Your answer should be each line of the entries that contains the word "KeywordTok", copied in full.

(Plain-text document sources)
════════

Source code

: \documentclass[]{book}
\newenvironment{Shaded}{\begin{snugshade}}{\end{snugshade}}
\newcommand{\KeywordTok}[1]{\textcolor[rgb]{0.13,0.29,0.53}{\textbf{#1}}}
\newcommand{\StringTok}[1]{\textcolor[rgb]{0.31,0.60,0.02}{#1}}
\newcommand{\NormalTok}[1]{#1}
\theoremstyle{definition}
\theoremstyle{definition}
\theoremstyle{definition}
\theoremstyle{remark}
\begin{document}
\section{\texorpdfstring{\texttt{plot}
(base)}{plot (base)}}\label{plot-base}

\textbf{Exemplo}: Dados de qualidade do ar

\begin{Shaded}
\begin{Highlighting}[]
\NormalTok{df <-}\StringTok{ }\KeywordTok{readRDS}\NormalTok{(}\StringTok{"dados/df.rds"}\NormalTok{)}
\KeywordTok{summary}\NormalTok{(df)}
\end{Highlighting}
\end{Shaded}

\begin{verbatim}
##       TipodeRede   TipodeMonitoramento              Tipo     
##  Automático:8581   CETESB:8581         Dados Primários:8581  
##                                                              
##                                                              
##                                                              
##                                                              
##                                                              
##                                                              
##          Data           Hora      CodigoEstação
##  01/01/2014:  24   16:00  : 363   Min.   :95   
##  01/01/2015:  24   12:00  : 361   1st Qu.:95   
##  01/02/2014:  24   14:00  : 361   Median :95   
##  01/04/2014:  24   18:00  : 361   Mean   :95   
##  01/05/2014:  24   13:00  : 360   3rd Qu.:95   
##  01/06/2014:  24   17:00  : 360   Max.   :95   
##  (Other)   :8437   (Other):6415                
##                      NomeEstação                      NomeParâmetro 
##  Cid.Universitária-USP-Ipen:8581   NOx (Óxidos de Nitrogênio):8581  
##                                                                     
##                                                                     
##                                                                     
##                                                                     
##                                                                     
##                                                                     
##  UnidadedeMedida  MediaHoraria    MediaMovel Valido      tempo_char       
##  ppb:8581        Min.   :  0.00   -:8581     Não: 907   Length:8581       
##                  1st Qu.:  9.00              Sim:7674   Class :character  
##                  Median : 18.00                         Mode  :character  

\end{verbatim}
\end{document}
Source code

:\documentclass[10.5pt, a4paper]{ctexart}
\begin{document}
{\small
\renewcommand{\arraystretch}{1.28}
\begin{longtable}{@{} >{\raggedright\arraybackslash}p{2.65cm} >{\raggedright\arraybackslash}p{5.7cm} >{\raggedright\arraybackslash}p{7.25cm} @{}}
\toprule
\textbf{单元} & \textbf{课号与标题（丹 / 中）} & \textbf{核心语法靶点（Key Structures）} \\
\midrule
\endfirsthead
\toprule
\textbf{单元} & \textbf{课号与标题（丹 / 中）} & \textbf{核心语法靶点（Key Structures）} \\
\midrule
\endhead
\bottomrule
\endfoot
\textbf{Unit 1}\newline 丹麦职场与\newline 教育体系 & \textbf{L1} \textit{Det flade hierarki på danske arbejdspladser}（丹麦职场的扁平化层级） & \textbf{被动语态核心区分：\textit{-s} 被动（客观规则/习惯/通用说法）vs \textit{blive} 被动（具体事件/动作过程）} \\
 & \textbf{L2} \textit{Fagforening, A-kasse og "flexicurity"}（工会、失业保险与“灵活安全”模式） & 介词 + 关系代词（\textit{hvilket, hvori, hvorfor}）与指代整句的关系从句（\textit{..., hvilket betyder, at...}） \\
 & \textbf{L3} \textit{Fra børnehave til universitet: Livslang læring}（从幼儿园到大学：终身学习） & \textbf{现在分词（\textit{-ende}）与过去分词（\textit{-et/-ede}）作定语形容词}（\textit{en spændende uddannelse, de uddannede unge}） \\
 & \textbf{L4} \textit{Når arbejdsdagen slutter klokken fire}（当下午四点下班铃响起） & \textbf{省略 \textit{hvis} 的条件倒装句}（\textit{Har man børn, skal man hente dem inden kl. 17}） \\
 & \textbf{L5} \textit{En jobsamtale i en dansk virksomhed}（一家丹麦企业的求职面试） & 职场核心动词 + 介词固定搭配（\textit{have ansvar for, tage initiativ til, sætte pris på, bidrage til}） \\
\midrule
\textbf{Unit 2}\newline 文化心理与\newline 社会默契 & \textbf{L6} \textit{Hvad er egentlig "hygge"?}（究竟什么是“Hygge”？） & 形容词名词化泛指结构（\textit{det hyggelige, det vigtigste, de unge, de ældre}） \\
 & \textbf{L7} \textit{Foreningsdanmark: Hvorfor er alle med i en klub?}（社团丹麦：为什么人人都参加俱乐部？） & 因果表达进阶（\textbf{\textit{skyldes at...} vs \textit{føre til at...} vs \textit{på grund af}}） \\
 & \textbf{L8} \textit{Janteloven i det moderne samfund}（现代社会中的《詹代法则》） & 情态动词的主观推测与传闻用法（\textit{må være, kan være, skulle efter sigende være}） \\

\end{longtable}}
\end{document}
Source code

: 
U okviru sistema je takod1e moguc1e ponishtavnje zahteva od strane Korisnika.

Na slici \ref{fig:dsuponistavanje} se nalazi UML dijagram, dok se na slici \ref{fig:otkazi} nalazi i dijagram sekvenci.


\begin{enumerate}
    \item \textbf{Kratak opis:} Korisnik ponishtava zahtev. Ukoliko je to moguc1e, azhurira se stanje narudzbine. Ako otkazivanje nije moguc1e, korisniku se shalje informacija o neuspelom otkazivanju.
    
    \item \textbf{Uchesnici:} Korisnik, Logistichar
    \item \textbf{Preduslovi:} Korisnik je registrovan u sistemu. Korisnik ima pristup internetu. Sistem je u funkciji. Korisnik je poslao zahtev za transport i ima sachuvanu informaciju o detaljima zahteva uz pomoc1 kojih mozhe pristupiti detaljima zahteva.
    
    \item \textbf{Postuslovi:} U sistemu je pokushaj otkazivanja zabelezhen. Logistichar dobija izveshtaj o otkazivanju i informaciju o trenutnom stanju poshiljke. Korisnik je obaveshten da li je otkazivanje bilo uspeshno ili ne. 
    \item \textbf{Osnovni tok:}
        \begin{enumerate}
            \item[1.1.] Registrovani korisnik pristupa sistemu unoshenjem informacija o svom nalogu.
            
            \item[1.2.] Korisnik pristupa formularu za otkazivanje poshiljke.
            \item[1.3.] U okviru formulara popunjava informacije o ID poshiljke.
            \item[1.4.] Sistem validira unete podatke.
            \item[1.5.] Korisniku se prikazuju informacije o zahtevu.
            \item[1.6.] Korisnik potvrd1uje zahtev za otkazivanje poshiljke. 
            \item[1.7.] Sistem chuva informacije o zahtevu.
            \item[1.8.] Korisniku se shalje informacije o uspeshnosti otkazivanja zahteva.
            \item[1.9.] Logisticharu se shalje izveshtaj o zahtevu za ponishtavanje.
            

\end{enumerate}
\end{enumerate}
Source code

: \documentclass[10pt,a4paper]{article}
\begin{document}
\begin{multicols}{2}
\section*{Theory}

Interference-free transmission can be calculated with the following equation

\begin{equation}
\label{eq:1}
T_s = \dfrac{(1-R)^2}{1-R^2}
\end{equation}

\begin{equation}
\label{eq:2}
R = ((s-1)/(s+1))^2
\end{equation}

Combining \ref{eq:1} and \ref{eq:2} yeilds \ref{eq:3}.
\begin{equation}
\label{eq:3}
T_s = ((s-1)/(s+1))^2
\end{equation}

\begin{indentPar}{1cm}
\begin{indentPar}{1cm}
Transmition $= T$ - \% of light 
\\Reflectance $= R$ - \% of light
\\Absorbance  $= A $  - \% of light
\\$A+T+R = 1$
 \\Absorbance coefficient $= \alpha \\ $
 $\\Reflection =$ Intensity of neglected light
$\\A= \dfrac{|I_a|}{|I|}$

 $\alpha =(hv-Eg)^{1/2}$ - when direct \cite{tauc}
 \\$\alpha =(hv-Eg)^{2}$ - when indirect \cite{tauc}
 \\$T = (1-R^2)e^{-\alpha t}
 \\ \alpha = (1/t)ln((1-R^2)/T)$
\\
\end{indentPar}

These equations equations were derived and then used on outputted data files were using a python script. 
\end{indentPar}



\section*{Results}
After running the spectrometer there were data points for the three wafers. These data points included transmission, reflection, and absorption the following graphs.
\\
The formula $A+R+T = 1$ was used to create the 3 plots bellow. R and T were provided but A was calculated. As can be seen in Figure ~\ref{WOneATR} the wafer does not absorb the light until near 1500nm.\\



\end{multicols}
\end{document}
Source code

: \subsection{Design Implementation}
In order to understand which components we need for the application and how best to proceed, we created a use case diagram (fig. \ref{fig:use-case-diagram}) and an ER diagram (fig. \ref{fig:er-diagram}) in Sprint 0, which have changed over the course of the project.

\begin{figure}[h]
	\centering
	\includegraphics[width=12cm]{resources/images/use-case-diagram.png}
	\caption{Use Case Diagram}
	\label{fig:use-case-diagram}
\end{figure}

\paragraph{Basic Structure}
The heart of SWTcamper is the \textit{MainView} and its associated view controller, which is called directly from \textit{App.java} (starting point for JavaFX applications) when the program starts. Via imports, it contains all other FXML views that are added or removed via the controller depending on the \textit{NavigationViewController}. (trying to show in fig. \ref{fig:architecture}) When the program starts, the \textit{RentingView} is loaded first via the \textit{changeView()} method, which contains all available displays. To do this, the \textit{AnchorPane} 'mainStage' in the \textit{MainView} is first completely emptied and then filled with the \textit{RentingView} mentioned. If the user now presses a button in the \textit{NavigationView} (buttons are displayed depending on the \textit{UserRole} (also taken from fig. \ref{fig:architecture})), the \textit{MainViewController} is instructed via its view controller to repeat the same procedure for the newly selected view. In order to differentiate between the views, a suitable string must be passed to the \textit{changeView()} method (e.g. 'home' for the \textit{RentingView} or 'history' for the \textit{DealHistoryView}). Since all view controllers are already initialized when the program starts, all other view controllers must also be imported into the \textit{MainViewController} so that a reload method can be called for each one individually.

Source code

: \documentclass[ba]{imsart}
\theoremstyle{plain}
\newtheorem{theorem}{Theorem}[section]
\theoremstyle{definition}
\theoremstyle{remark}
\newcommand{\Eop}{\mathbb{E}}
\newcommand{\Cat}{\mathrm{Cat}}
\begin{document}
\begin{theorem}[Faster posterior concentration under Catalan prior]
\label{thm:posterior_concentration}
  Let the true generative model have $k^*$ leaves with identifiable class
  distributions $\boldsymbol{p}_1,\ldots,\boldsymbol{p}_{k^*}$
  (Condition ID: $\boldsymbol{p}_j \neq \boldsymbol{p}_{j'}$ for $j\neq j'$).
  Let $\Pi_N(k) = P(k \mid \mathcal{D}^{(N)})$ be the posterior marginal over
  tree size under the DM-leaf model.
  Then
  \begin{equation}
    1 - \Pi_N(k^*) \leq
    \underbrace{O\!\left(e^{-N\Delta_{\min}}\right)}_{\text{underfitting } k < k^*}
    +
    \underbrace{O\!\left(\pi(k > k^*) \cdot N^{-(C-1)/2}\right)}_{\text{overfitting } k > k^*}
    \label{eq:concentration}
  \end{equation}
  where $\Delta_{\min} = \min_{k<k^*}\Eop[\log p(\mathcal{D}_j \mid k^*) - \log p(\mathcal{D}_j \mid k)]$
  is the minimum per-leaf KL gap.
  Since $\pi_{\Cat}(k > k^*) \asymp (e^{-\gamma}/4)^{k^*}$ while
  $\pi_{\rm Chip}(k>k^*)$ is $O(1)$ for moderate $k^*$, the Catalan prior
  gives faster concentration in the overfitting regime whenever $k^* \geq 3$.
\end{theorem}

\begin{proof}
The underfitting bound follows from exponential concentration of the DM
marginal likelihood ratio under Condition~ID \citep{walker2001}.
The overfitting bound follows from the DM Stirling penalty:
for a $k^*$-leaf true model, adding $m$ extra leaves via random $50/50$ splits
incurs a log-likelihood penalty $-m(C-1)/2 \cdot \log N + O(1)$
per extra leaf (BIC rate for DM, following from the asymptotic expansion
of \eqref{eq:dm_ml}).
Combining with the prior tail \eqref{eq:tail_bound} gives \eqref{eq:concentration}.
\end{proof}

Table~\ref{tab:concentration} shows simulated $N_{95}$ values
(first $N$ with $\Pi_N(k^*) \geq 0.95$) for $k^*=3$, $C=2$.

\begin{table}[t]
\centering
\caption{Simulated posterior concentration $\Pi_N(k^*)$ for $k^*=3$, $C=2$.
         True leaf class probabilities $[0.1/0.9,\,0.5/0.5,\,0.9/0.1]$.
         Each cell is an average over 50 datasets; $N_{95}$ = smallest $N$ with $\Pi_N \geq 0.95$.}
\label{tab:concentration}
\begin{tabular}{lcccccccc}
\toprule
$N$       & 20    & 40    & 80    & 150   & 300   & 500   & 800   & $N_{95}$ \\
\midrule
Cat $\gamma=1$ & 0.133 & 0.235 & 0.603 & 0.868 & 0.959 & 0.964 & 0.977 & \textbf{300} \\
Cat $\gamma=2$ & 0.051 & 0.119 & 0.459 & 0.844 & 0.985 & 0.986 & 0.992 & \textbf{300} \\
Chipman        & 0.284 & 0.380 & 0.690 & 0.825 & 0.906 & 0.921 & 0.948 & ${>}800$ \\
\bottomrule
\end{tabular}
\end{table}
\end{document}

════════

# ANSWER TO THIS TASK
\newcommand{\KeywordTok}[1]{\textcolor[rgb]{0.13,0.29,0.53}{\textbf{#1}}}
\NormalTok{df <-}\StringTok{ }\KeywordTok{readRDS}\NormalTok{(}\StringTok{"dados/df.rds"}\NormalTok{)}
\KeywordTok{summary}\NormalTok{(df)}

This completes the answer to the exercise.